Required work:
Could you return every line of the material that contains the word "FocusControl"?

Provided records:
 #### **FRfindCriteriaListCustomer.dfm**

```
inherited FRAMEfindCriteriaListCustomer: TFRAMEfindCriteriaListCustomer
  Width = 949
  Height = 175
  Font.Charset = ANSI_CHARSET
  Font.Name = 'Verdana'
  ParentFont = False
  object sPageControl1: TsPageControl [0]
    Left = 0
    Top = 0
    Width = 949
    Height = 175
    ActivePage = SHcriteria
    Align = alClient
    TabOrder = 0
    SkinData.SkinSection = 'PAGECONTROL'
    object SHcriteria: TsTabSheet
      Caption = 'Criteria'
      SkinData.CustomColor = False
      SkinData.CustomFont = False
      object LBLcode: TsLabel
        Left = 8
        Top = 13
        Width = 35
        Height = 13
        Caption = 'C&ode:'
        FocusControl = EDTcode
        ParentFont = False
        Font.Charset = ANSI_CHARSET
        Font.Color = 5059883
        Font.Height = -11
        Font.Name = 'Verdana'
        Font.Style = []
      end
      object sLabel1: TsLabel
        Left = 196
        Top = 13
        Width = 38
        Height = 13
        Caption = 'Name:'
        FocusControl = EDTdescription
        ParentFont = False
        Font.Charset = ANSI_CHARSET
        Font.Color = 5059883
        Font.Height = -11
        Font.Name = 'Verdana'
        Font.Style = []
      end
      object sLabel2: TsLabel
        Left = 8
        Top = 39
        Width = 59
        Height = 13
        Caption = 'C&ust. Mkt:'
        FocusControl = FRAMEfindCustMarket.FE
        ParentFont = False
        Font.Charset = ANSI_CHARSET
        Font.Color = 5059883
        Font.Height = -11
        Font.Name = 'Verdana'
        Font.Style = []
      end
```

Reply:
        FocusControl = EDTcode
        FocusControl = EDTdescription
        FocusControl = FRAMEfindCustMarket.FE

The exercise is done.